▶ [Exercise objective]
Could you please repeat all of the entries exactly as written?

▶ [Given information]
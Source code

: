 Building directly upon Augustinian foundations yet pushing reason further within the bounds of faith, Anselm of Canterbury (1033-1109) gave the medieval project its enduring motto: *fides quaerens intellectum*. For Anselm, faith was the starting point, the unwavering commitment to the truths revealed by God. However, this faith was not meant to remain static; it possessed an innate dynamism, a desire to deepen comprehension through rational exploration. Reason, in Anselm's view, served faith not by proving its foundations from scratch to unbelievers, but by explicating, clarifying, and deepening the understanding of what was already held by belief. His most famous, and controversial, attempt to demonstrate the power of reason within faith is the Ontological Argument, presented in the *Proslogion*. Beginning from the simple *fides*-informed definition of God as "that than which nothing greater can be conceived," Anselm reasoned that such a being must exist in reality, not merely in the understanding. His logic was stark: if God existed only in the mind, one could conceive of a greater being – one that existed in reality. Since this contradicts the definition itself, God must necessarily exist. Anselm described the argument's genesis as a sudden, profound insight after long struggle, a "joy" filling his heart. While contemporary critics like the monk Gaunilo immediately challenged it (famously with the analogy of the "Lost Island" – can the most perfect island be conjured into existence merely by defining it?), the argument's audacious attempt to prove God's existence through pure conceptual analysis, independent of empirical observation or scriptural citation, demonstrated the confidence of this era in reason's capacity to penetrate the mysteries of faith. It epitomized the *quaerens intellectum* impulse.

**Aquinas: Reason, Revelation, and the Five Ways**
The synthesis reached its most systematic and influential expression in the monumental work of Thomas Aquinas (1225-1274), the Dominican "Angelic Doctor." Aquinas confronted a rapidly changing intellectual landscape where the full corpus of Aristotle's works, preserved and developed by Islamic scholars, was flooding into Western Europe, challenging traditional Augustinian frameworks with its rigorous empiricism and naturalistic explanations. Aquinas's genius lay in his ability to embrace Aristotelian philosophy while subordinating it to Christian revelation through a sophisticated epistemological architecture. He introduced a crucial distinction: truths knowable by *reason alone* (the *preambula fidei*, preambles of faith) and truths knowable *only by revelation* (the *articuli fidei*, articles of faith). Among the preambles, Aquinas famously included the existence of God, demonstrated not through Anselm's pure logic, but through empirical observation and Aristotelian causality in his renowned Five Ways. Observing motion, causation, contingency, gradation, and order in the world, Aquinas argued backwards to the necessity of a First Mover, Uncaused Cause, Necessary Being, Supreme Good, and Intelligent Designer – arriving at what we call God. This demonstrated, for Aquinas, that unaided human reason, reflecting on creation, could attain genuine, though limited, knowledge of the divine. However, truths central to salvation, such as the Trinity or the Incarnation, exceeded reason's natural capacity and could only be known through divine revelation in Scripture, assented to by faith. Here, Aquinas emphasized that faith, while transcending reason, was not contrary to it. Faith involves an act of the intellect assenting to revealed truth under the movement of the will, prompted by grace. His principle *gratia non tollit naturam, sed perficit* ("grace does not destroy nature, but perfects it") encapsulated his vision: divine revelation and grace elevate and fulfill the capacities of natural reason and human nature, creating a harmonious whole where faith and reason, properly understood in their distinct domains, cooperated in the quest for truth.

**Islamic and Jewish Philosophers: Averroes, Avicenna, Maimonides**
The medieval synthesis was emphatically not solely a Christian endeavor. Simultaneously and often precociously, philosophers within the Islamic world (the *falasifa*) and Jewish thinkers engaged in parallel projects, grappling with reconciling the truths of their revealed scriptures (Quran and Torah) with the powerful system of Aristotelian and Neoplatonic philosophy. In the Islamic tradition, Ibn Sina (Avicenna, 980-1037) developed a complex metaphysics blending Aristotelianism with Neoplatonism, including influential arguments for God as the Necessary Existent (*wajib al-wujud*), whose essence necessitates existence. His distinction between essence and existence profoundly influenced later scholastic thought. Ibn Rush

▶ [Expected answer]
Source code

: Building directly upon Augustinian foundations yet pushing reason further within the bounds of faith, Anselm of Canterbury (1033-1109) gave the medieval project its enduring motto: *fides quaerens intellectum*. For Anselm, faith was the starting point, the unwavering commitment to the truths revealed by God. However, this faith was not meant to remain static; it possessed an innate dynamism, a desire to deepen comprehension through rational exploration. Reason, in Anselm's view, served faith not by proving its foundations from scratch to unbelievers, but by explicating, clarifying, and deepening the understanding of what was already held by belief. His most famous, and controversial, attempt to demonstrate the power of reason within faith is the Ontological Argument, presented in the *Proslogion*. Beginning from the simple *fides*-informed definition of God as "that than which nothing greater can be conceived," Anselm reasoned that such a being must exist in reality, not merely in the understanding. His logic was stark: if God existed only in the mind, one could conceive of a greater being – one that existed in reality. Since this contradicts the definition itself, God must necessarily exist. Anselm described the argument's genesis as a sudden, profound insight after long struggle, a "joy" filling his heart. While contemporary critics like the monk Gaunilo immediately challenged it (famously with the analogy of the "Lost Island" – can the most perfect island be conjured into existence merely by defining it?), the argument's audacious attempt to prove God's existence through pure conceptual analysis, independent of empirical observation or scriptural citation, demonstrated the confidence of this era in reason's capacity to penetrate the mysteries of faith. It epitomized the *quaerens intellectum* impulse.

**Aquinas: Reason, Revelation, and the Five Ways**
The synthesis reached its most systematic and influential expression in the monumental work of Thomas Aquinas (1225-1274), the Dominican "Angelic Doctor." Aquinas confronted a rapidly changing intellectual landscape where the full corpus of Aristotle's works, preserved and developed by Islamic scholars, was flooding into Western Europe, challenging traditional Augustinian frameworks with its rigorous empiricism and naturalistic explanations. Aquinas's genius lay in his ability to embrace Aristotelian philosophy while subordinating it to Christian revelation through a sophisticated epistemological architecture. He introduced a crucial distinction: truths knowable by *reason alone* (the *preambula fidei*, preambles of faith) and truths knowable *only by revelation* (the *articuli fidei*, articles of faith). Among the preambles, Aquinas famously included the existence of God, demonstrated not through Anselm's pure logic, but through empirical observation and Aristotelian causality in his renowned Five Ways. Observing motion, causation, contingency, gradation, and order in the world, Aquinas argued backwards to the necessity of a First Mover, Uncaused Cause, Necessary Being, Supreme Good, and Intelligent Designer – arriving at what we call God. This demonstrated, for Aquinas, that unaided human reason, reflecting on creation, could attain genuine, though limited, knowledge of the divine. However, truths central to salvation, such as the Trinity or the Incarnation, exceeded reason's natural capacity and could only be known through divine revelation in Scripture, assented to by faith. Here, Aquinas emphasized that faith, while transcending reason, was not contrary to it. Faith involves an act of the intellect assenting to revealed truth under the movement of the will, prompted by grace. His principle *gratia non tollit naturam, sed perficit* ("grace does not destroy nature, but perfects it") encapsulated his vision: divine revelation and grace elevate and fulfill the capacities of natural reason and human nature, creating a harmonious whole where faith and reason, properly understood in their distinct domains, cooperated in the quest for truth.

**Islamic and Jewish Philosophers: Averroes, Avicenna, Maimonides**
The medieval synthesis was emphatically not solely a Christian endeavor. Simultaneously and often precociously, philosophers within the Islamic world (the *falasifa*) and Jewish thinkers engaged in parallel projects, grappling with reconciling the truths of their revealed scriptures (Quran and Torah) with the powerful system of Aristotelian and Neoplatonic philosophy. In the Islamic tradition, Ibn Sina (Avicenna, 980-1037) developed a complex metaphysics blending Aristotelianism with Neoplatonism, including influential arguments for God as the Necessary Existent (*wajib al-wujud*), whose essence necessitates existence. His distinction between essence and existence profoundly influenced later scholastic thought. Ibn Rush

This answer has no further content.